▽
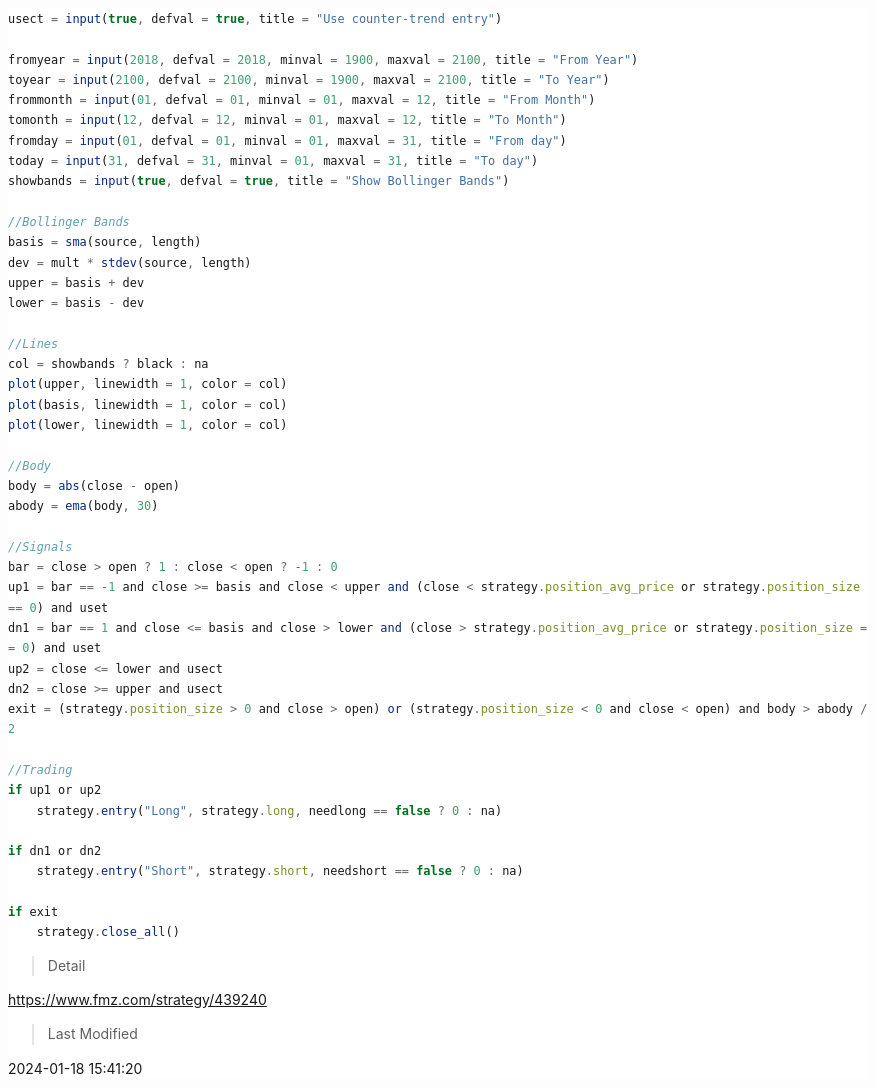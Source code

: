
 ``` javascript
usect = input(true, defval = true, title = "Use counter-trend entry")

fromyear = input(2018, defval = 2018, minval = 1900, maxval = 2100, title = "From Year")
toyear = input(2100, defval = 2100, minval = 1900, maxval = 2100, title = "To Year")
frommonth = input(01, defval = 01, minval = 01, maxval = 12, title = "From Month")
tomonth = input(12, defval = 12, minval = 01, maxval = 12, title = "To Month")
fromday = input(01, defval = 01, minval = 01, maxval = 31, title = "From day")
today = input(31, defval = 31, minval = 01, maxval = 31, title = "To day")
showbands = input(true, defval = true, title = "Show Bollinger Bands")

//Bollinger Bands
basis = sma(source, length)
dev = mult * stdev(source, length)
upper = basis + dev
lower = basis - dev

//Lines
col = showbands ? black : na 
plot(upper, linewidth = 1, color = col)
plot(basis, linewidth = 1, color = col)
plot(lower, linewidth = 1, color = col)

//Body
body = abs(close - open)
abody = ema(body, 30)

//Signals
bar = close > open ? 1 : close < open ? -1 : 0 
up1 = bar == -1 and close >= basis and close < upper and (close < strategy.position_avg_price or strategy.position_size == 0) and uset
dn1 = bar == 1 and close <= basis and close > lower and (close > strategy.position_avg_price or strategy.position_size == 0) and uset
up2 = close <= lower and usect
dn2 = close >= upper and usect
exit = (strategy.position_size > 0 and close > open) or (strategy.position_size < 0 and close < open) and body > abody / 2

//Trading
if up1 or up2
    strategy.entry("Long", strategy.long, needlong == false ? 0 : na)

if dn1 or dn2
    strategy.entry("Short", strategy.short, needshort == false ? 0 : na)
    
if exit
    strategy.close_all()
```

> Detail

https://www.fmz.com/strategy/439240

> Last Modified

2024-01-18 15:41:20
△
# What you will do
The material is to be written out word for word, and the pictures are to be left out.

# Response to the task
Source code

:
 ``` javascript
usect = input(true, defval = true, title = "Use counter-trend entry")

fromyear = input(2018, defval = 2018, minval = 1900, maxval = 2100, title = "From Year")
toyear = input(2100, defval = 2100, minval = 1900, maxval = 2100, title = "To Year")
frommonth = input(01, defval = 01, minval = 01, maxval = 12, title = "From Month")
tomonth = input(12, defval = 12, minval = 01, maxval = 12, title = "To Month")
fromday = input(01, defval = 01, minval = 01, maxval = 31, title = "From day")
today = input(31, defval = 31, minval = 01, maxval = 31, title = "To day")
showbands = input(true, defval = true, title = "Show Bollinger Bands")

//Bollinger Bands
basis = sma(source, length)
dev = mult * stdev(source, length)
upper = basis + dev
lower = basis - dev

//Lines
col = showbands ? black : na 
plot(upper, linewidth = 1, color = col)
plot(basis, linewidth = 1, color = col)
plot(lower, linewidth = 1, color = col)

//Body
body = abs(close - open)
abody = ema(body, 30)

//Signals
bar = close > open ? 1 : close < open ? -1 : 0 
up1 = bar == -1 and close >= basis and close < upper and (close < strategy.position_avg_price or strategy.position_size == 0) and uset
dn1 = bar == 1 and close <= basis and close > lower and (close > strategy.position_avg_price or strategy.position_size == 0) and uset
up2 = close <= lower and usect
dn2 = close >= upper and usect
exit = (strategy.position_size > 0 and close > open) or (strategy.position_size < 0 and close < open) and body > abody / 2

//Trading
if up1 or up2
    strategy.entry("Long", strategy.long, needlong == false ? 0 : na)

if dn1 or dn2
    strategy.entry("Short", strategy.short, needshort == false ? 0 : na)
    
if exit
    strategy.close_all()
```

> Detail

https://www.fmz.com/strategy/439240

> Last Modified

2024-01-18 15:41:20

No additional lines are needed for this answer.